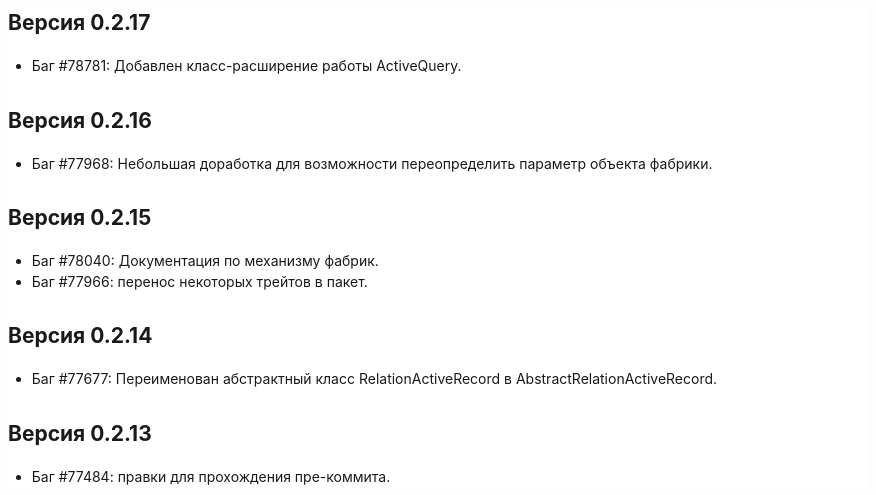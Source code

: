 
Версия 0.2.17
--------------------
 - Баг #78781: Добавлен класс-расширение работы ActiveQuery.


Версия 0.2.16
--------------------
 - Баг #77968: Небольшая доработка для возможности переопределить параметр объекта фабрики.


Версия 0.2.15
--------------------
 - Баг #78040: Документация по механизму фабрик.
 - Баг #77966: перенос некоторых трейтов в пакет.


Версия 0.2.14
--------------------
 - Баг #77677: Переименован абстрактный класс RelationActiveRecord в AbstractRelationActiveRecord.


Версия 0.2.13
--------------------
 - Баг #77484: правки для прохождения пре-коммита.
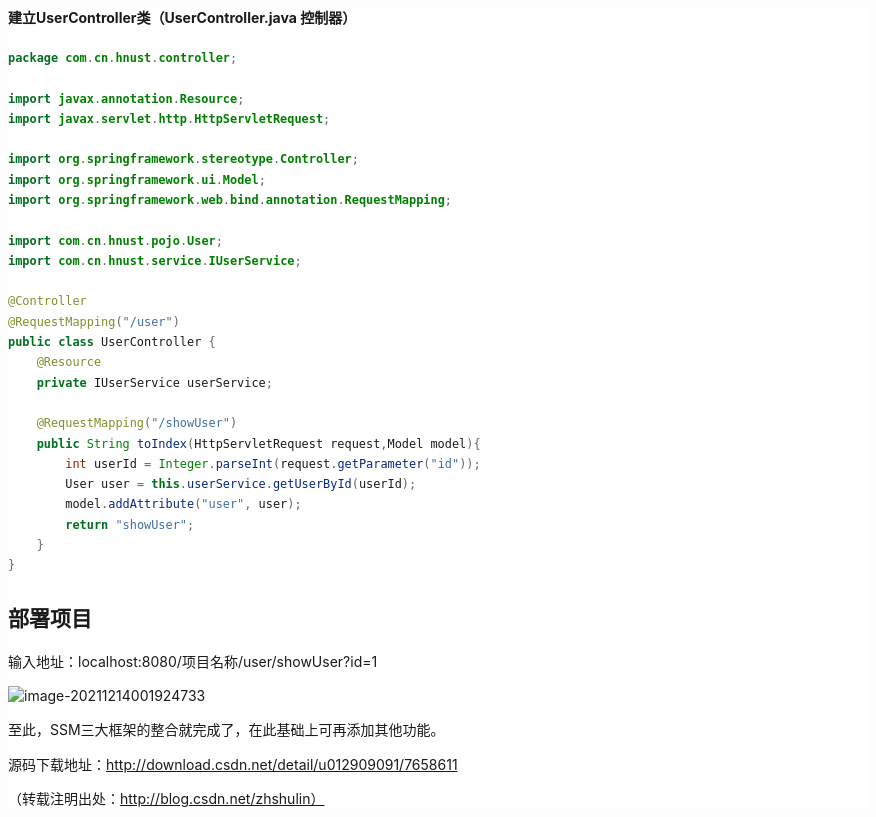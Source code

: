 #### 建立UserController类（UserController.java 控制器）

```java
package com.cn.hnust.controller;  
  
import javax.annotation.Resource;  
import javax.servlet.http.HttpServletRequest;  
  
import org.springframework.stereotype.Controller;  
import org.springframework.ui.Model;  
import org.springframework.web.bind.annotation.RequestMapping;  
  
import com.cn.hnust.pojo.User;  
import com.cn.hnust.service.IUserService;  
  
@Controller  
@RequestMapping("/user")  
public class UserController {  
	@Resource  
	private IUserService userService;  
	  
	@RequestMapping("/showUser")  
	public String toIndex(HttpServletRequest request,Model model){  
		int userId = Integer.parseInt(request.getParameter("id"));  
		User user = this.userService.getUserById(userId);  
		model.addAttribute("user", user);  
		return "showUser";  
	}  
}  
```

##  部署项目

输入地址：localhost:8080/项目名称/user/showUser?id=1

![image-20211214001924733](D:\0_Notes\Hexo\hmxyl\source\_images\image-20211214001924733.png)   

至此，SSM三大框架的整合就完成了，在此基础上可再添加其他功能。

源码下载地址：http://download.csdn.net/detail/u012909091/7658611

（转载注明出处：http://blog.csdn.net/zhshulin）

———

> [TASK] Go through the material line by line. Show each line that contains the string "UserController".

> [WRITTEN ANSWER]
: #### 建立UserController类（UserController.java 控制器）
public class UserController {  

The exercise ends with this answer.